Re: Dump snapshot of big table in real time using StreamingFileSink

2019-01-18 Thread Jamie Grier

Hmm..  I would have to look into the code for the StreamingFileSink more
closely to understand the concern but typically you should not be concerned
at all with *when* checkpoints happen.  They are meant to be a completely
asynchronous background process that has absolutely no bearing on
application semantics.  The output should be thought of as a stream rather
than a snapshot.

Can you rework the downstream consumer of the output data such that you
don't have to worry about this?  It would just read all the files in order
and worry about which data rows are in which files.

Anyway, maybe Kostas can add more since he wrote the StreamingFileSink
code.  I've cc'd him directly.

-Jamie


On Fri, Jan 18, 2019 at 9:44 AM Cristian C  wrote:

> Well, the problem is that, conceptually, the way I'm trying to approach
> this is ok. But in practice, it has some edge cases.
>
> So back to my original premise: if you both, trigger and checkpoint happen
> around the same time, there is a chance that the streaming file sink rolls
> the bucket BEFORE it has received all the data. In other words, it would
> create incomplete snapshots of the table.
>
> Keep in mind that every snapshot is written to a different folder.

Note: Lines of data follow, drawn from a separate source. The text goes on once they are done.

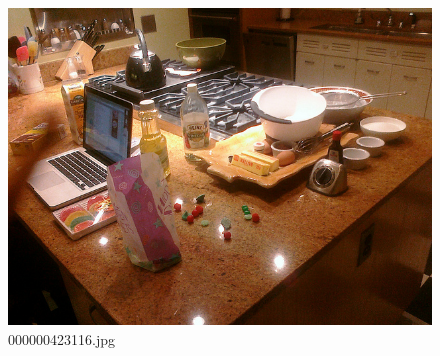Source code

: \begin{figure}[h]
    \centering
    \includegraphics[width=0.8\linewidth]{../image set/hard/000000423116.jpg}
    \caption{000000423116.jpg}
\end{figure}
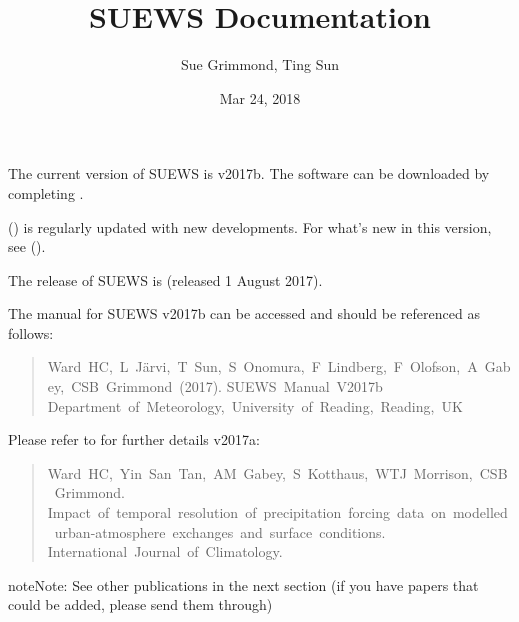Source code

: \documentclass[letterpaper,10pt,english]{sphinxmanual}
\title{SUEWS Documentation}
\date{Mar 24, 2018}
\author{Sue Grimmond, Ting Sun}
\begin{document}
\maketitle
\sphinxtableofcontents
{}\label{\detokenize{index::doc}}


The current version of SUEWS is v2017b. The software can be downloaded
by completing .

{\hyperref[\detokenize{index:index-page}]{}} () is regularly
updated with new developments. For what’s new in this version, see {\hyperref[\detokenize{version-history:new-latest}]{}} ().

The  release of SUEWS is  (released 1 August
2017).

The manual for SUEWS v2017b can be accessed
 and should be referenced as
follows:
\begin{quote}

Ward HC, L Järvi, T Sun, S Onomura, F Lindberg, F Olofson, A Gabey, CSB Grimmond (2017).
SUEWS Manual V2017b Department of Meteorology, University of Reading, Reading, UK
\end{quote}

Please refer to  for
further details v2017a:
\begin{quote}

Ward HC, Yin San Tan, AM Gabey, S Kotthaus, WTJ Morrison, CSB Grimmond.
Impact of temporal resolution of precipitation forcing data on modelled urban-atmosphere exchanges and surface conditions.
International Journal of Climatology.
\end{quote}

\begin{sphinxadmonition}{note}{Note:}
See other publications in the next section (if you have papers that could be added, please send them through)
\end{sphinxadmonition}
\end{document}
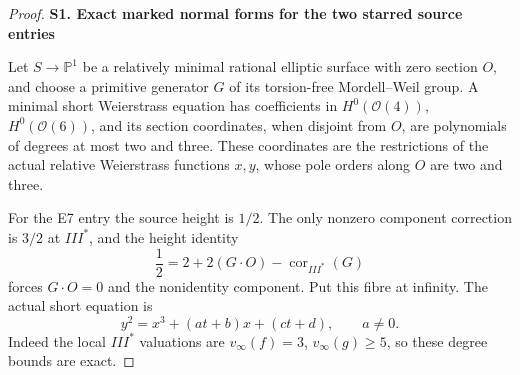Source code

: \begin{proof}
\par

\medskip\noindent\textbf{S1. Exact marked normal forms for the two starred source entries}

\par\nobreak

Let \(S\to\mathbb P^1\) be a relatively minimal rational elliptic
surface with zero section \(O\), and choose a primitive generator
\(G\) of its torsion-free Mordell--Weil group. A minimal short
Weierstrass equation has coefficients in
\(H^0(\mathcal O(4))\), \(H^0(\mathcal O(6))\), and its section
coordinates, when disjoint from \(O\), are polynomials of degrees
at most two and three. These coordinates are the restrictions
of the actual relative Weierstrass functions \(x,y\), whose pole
orders along \(O\) are two and three.

For the E7 entry the source height is \(1/2\). The only nonzero
component correction is \(3/2\) at \(III^*\), and the height
identity
\[
 \frac12=2+2(G\cdot O)-\operatorname{cor}_{III^*}(G)
\]
forces \(G\cdot O=0\) and the nonidentity component. Put this
fibre at infinity. The actual short equation is
\[
                 y^2=x^3+(a t+b)x+(c t+d),\qquad a\ne0.
 \tag{S51.1}
\]
Indeed the local \(III^*\) valuations are
\(v_\infty(f)=3\), \(v_\infty(g)\ge5\), so these degree bounds
are exact.


\end{proof}
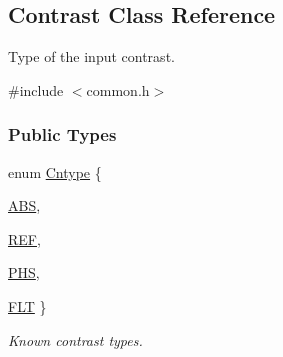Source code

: \hypertarget{classContrast}{
\subsection{Contrast Class Reference}
\label{classContrast}
}


Type of the input contrast.  




{\ttfamily \#include $<$common.h$>$}

\subsubsection*{Public Types}
\begin{DoxyCompactItemize}
\item 
enum \hyperlink{classContrast_a99b7c9b3f4f10b92a6db24002adac72f}{Cntype} \{ \par
\hyperlink{classContrast_a99b7c9b3f4f10b92a6db24002adac72fa81734a45711f288f6c5e7f54bcbbffbb}{ABS}, 
\par
\hyperlink{classContrast_a99b7c9b3f4f10b92a6db24002adac72faf34254288d1ad4c4847bf6dec827b603}{REF}, 
\par
\hyperlink{classContrast_a99b7c9b3f4f10b92a6db24002adac72fa1b525c7d8fa77ecc38d32957bdbb2a77}{PHS}, 
\par
\hyperlink{classContrast_a99b7c9b3f4f10b92a6db24002adac72fa1d6ff103864450064c6bba77f807fa50}{FLT}
 \}
\begin{DoxyCompactList}\small\item\em Known contrast types. \item\end{DoxyCompactList}\end{DoxyCompactItemize}
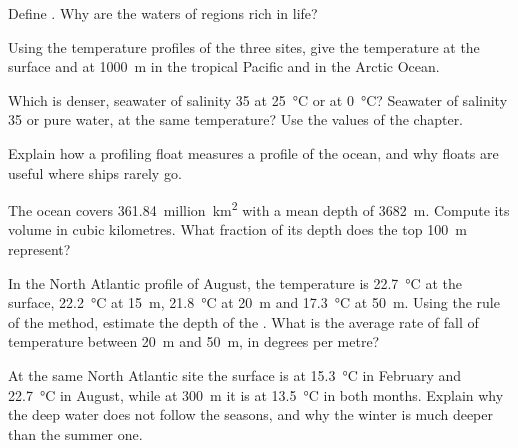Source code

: \begin{exercise}[$\star$]\label{exo:g10:layered-ocean:2}
Define . Why are the waters of  regions rich in life?
\end{exercise}

\begin{exercise}[$\star$]\label{exo:g10:layered-ocean:3}
Using the temperature profiles of the three sites, give the temperature at
the surface and at \qty{1000}{m} in the tropical Pacific and in the Arctic
Ocean.
\end{exercise}

\begin{exercise}[$\star$]\label{exo:g10:layered-ocean:4}
Which is denser, seawater of salinity 35 at \qty{25}{\degreeCelsius} or at
\qty{0}{\degreeCelsius}? Seawater of salinity 35 or pure water, at the same
temperature? Use the values of the chapter.
\end{exercise}

\begin{exercise}[$\star$]\label{exo:g10:layered-ocean:5}
Explain how a profiling float measures a profile of the ocean, and why
floats are useful where ships rarely go.
\end{exercise}

\begin{exercise}[$\star\star$]\label{exo:g10:layered-ocean:6}
The ocean covers \num{361.84}~million~\unit{km^2} with a mean depth of
\qty{3682}{m}. Compute its volume in cubic kilometres. What fraction of its
depth does the top \qty{100}{m} represent?
\end{exercise}

\begin{exercise}[$\star\star$]\label{exo:g10:layered-ocean:7}
In the North Atlantic profile of August, the temperature is
\qty{22.7}{\degreeCelsius} at the surface, \qty{22.2}{\degreeCelsius} at
\qty{15}{m}, \qty{21.8}{\degreeCelsius} at \qty{20}{m} and
\qty{17.3}{\degreeCelsius} at \qty{50}{m}. Using the rule of the method,
estimate the depth of the . What is the average rate of fall of
temperature between \qty{20}{m} and \qty{50}{m}, in degrees per metre?
\end{exercise}

\begin{exercise}[$\star\star$]\label{exo:g10:layered-ocean:8}
At the same North Atlantic site the surface is at \qty{15.3}{\degreeCelsius}
in February and \qty{22.7}{\degreeCelsius} in August, while at \qty{300}{m}
it is at \qty{13.5}{\degreeCelsius} in both months. Explain why the deep
water does not follow the seasons, and why the winter  is much
deeper than the summer one.
\end{exercise}

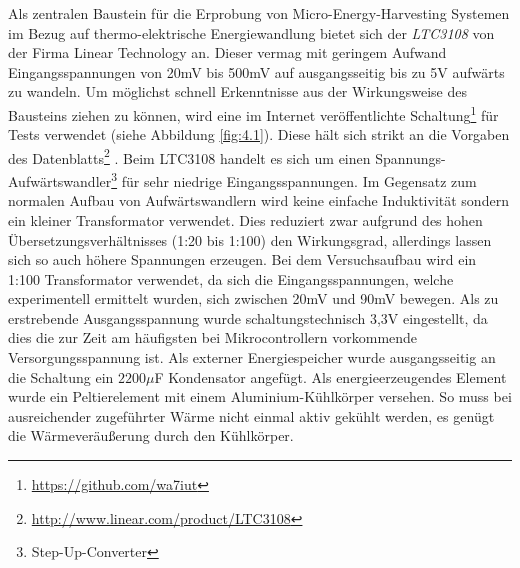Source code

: \documentclass[12pt]{scrreprt} %
\begin{document}
Als zentralen Baustein für die Erprobung von Micro-Energy-Harvesting Systemen im Bezug auf thermo-elektrische Energiewandlung bietet sich der \textit{LTC3108} von der Firma Linear Technology an. Dieser vermag mit geringem Aufwand Eingangsspannungen von 20mV bis 500mV auf ausgangsseitig bis zu 5V aufwärts zu wandeln. Um möglichst schnell Erkenntnisse aus der Wirkungsweise des Bausteins ziehen zu können, wird eine im Internet veröffentlichte Schaltung\footnote{\url{https://github.com/wa7iut}} für Tests verwendet (siehe Abbildung \vref{fig:4.1}). Diese hält sich strikt an die Vorgaben des Datenblatts\footnote{\url{http://www.linear.com/product/LTC3108}} \citep{LTC3108}. Beim LTC3108 handelt es sich um einen Spannungs-Aufwärtswandler\footnote{Step-Up-Converter} für sehr niedrige Eingangsspannungen. Im Gegensatz zum normalen Aufbau von Aufwärtswandlern wird keine einfache Induktivität sondern ein kleiner Transformator verwendet. Dies reduziert zwar aufgrund des hohen Übersetzungsverhältnisses (1:20 bis 1:100) den Wirkungsgrad, allerdings lassen sich so auch höhere Spannungen erzeugen. Bei dem Versuchsaufbau wird ein 1:100 Transformator verwendet, da sich die Eingangsspannungen, welche experimentell ermittelt wurden, sich zwischen 20mV und 90mV bewegen. Als zu erstrebende Ausgangsspannung wurde schaltungstechnisch 3,3V eingestellt, da dies die zur Zeit am häufigsten bei Mikrocontrollern vorkommende Versorgungsspannung ist. Als externer Energiespeicher wurde ausgangsseitig an die Schaltung ein $2200 \mu$F Kondensator angefügt. Als energieerzeugendes Element wurde ein Peltierelement mit einem Aluminium-Kühlkörper versehen. So muss bei ausreichender zugeführter Wärme nicht einmal aktiv gekühlt werden, es genügt die Wärmeveräußerung durch den Kühlkörper.%
\end{document}
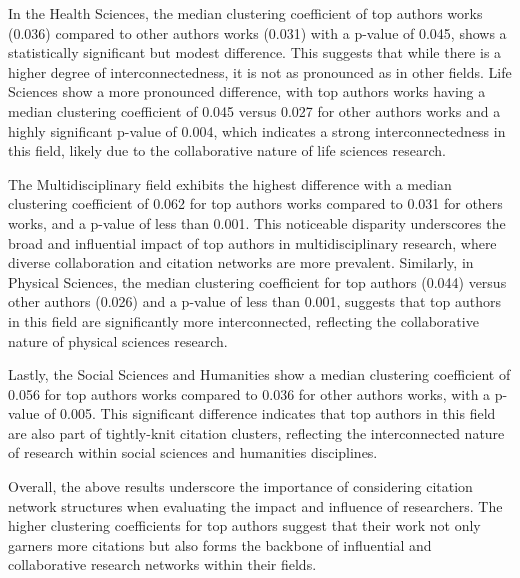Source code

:In the Health Sciences, the median clustering coefficient of top authors works
(0.036) compared to other authors works (0.031) with a p-value of 0.045, shows
a statistically significant but modest difference. This suggests that while
there is a higher degree of interconnectedness, it is not as pronounced as in
other fields. Life Sciences show a more pronounced difference, with top authors
works having a median clustering coefficient of 0.045 versus 0.027 for other
authors works and a highly significant p-value of 0.004, which indicates a
strong interconnectedness in this field, likely due to the collaborative nature
of life sciences research.

The Multidisciplinary field exhibits the highest difference with a median
clustering coefficient of 0.062 for top authors works compared to 0.031 for
others works, and a p-value of less than 0.001. This noticeable disparity
underscores the broad and influential impact of top authors in
multidisciplinary research, where diverse collaboration and citation networks
are more prevalent. Similarly, in Physical Sciences, the median clustering
coefficient for top authors (0.044) versus other authors (0.026) and a p-value
of less than 0.001, suggests that top authors in this field are significantly
more interconnected, reflecting the collaborative nature of physical sciences
research.

Lastly, the Social Sciences and Humanities show a median clustering coefficient
of 0.056 for top authors works compared to 0.036 for other authors works, with
a p-value of 0.005. This significant difference indicates that top authors in
this field are also part of tightly-knit citation clusters, reflecting the
interconnected nature of research within social sciences and humanities
disciplines.

Overall, the above results underscore the importance of considering citation
network structures when evaluating the impact and influence of researchers. The
higher clustering coefficients for top authors suggest that their work not only
garners more citations but also forms the backbone of influential and
collaborative research networks within their fields.
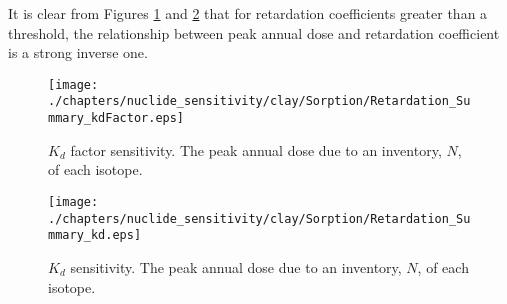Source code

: It is clear from Figures \ref{fig:KdSumFactor} and \ref{fig:KdSum} that 
for retardation coefficients greater than a threshold, the 
relationship between peak annual dose and retardation coefficient is a strong 
inverse one. 

\begin{figure}[ht]
\centering
\texttt{[image: ./chapters/nuclide\_sensitivity/clay/Sorption/Retardation\_Summary\_kdFactor.eps]}
\caption{$K_d$ factor sensitivity.  The peak annual dose due to an inventory, 
$N$, of each isotope.}
\label{fig:KdSumFactor}
\end{figure}

\begin{figure}[ht]
\centering
\texttt{[image: ./chapters/nuclide\_sensitivity/clay/Sorption/Retardation\_Summary\_kd.eps]}
\caption{$K_d$ sensitivity.  The peak annual dose due to an inventory, 
$N$, of each isotope.}
\label{fig:KdSum}
\end{figure}

\clearpage
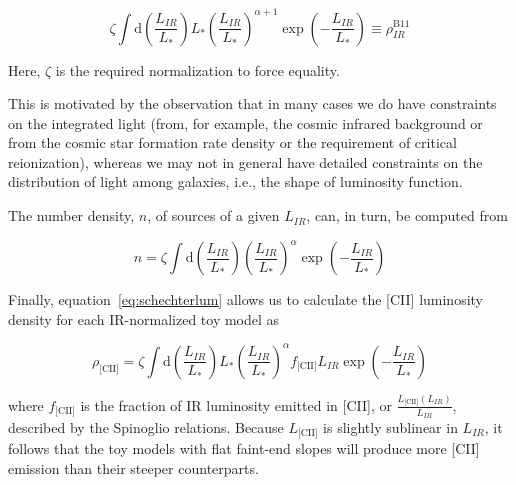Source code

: \documentclass[12pt,preprint]{emulateapj}
\begin{document}
\begin{equation}
\zeta \int \textrm{d}\left(\frac{L_{IR}}{L_*}\right) L_* \left(\frac{L_{IR}}{L_*}\right)^{\alpha+1} \exp\left(-\frac{L_{IR}}{L_*}\right) \equiv \rho_{IR}^{\textrm{B11}}
\label{eq:schechterlum}
\end{equation}

Here, $\zeta$ is the required normalization to force equality. 

This is motivated by the observation that in many cases we do have constraints on the integrated light (from, for example, the cosmic infrared background or from the cosmic star formation rate density or the requirement of critical reionization), whereas we may not in general have detailed constraints on the distribution of light among galaxies, i.e., the shape of luminosity function.
 
The number density, $n$, of sources of a given $L_{IR}$, can, in turn, be computed from 

\begin{equation}
n = \zeta \int \textrm{d}\left(\frac{L_{IR}}{L_*}\right) \left(\frac{L_{IR}}{L_*}\right)^{\alpha}\exp\left(-\frac{L_{IR}}{L_*}\right)
\end{equation}

Finally, equation~\ref{eq:schechterlum} allows us to calculate the [CII] luminosity density for each IR-normalized toy model as

\begin{equation}
\rho_{\textrm{[CII]}} = \zeta \int \textrm{d}\left(\frac{L_{IR}}{L_*}\right) L_* \left(\frac{L_{IR}}{L_*}\right)^{\alpha} f_{\textrm{[CII]}}L_{IR} \exp\left(-\frac{L_{IR}}{L_*}\right) 
\end{equation}

where $f_{\textrm{[CII]}}$ is the fraction of IR luminosity emitted in [CII], or $\frac{L_{\textrm{[CII]}}(L_{IR})}{L_{IR}}$, described by the Spinoglio relations. Because $L_{\textrm{[CII]}}$ is slightly sublinear in $L_{IR}$, it follows that the toy models with flat faint-end slopes will produce more [CII] emission than their steeper counterparts. 


\end{document}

And
> they are supposed to represent the state of the whole table at a point in
> time.
>
> On Fri, Jan 18, 2019, 8:26 AM Jamie Grier 
>> Oh sorry..  Logically, since the ContinuousProcessingTimeTrigger never
>> PURGES but only FIRES what I said is semantically true.  The window
>> contents are never cleared.
>>
>> What I missed is that in this case since you're using a function that
>> incrementally reduces on the fly rather than processing all the data when
>> it's triggered your state is always kept to one element per key.  Your'e
>> correct but in general with non-incremental window functions the state
>> would grow unbounded in this configuration.
>>
>> So it looks like your approach should work just fine.
>>
>> -Jamie
>>
>>
>>
>> On Thu, Jan 17, 2019 at 10:18 PM knur  wrote:
>>
>>> Hello Jamie.
>>>
>>> Thanks for taking a look at this. So, yes, I want to write only the last
>>> data for each key every X minutes. In other words, I want a snapshot of
>>> the
>>> whole database every X minutes.
>>>
>>> >  The issue is that the window never get's PURGED so the data just
>>> > continues to accumulate in the window.  This will grow without bound.
>>>
>>> The window not being purged does not necessarily mean that the data will
>>> be
>>> accumulated indefinitely. How so? Well, Flink has two mechanisms to
>>> remove
>>> data from a window: triggering a FIRE/FIRE_AND_PURGE or using an evictor.
>>>
>>> The reduce function has an implicit evictor that automatically removes
>>> events from the window pane that are no longer needed. i.e. it keeps in
>>> state only the element that was reduced. Here is an example:
>>>
>>> env.socketTextStream("localhost", )
>>>   .keyBy { it.first().toString() }
>>>   .window(GlobalWindows.create())
>>>
>>> .trigger(ContinuousProcessingTimeTrigger.of(WindowTime.seconds(seconds)))
>>>   .reduce { left, right ->
>>> println("left: $left, right: $right")
>>> if (left.length > right.length) {
>>>   left
>>> } else {
>>>   right
>>> }
>>>   }
>>>   .printToErr()
>>>
>>> For your claim to hold true, every time the trigger fires one would
>>> expect
>>> to see ALL the elements by a key being printed over and over again in the
>>> reduce function. However, if you run a job similar to this one in your
>>> lang
>>> of choice, you will notice that the print statement is effectively called
>>> only once per event per key.
>>>
>>> In fact, not using purge is intentional. Because I want to hold every
>>> record
>>> (the last one by its primary key) of the database in state so that I can
>>> write a snapshot of the whole database.
>>>
>>> So for instance, let's say my table has two columns: id and time. And I
>>> have
>>> the following events:
>>>
>>> 1,January
>>> 2,February
>>> 1,March
>>>
>>> I want to write to S3 two records: "1,March", and "2,February".
>>>
>>> Now, let's say two more events come into the stream:
>>>
>>> 3,April
>>> 1,June
>>>
>>> Then I want to write to S3 three records: "1,June", "2,February" and
>>> "3,April".
>>>
>>> In other words, I can't just purge the windows, because I would lose the
>>> record with id 2.
>>>
>>>
>>>
>>> --
>>> Sent from:
>>> http://apache-flink-user-mailing-list-archive.2336050.n4.nabble.com/
>>>
>>

Re: Dump snapshot of big table in real time using StreamingFileSink

2019-01-18 Thread Jamie Grier

Sorry my earlier comment should read: "It would just read all the files in
order and NOT worry about which data rows are in which files"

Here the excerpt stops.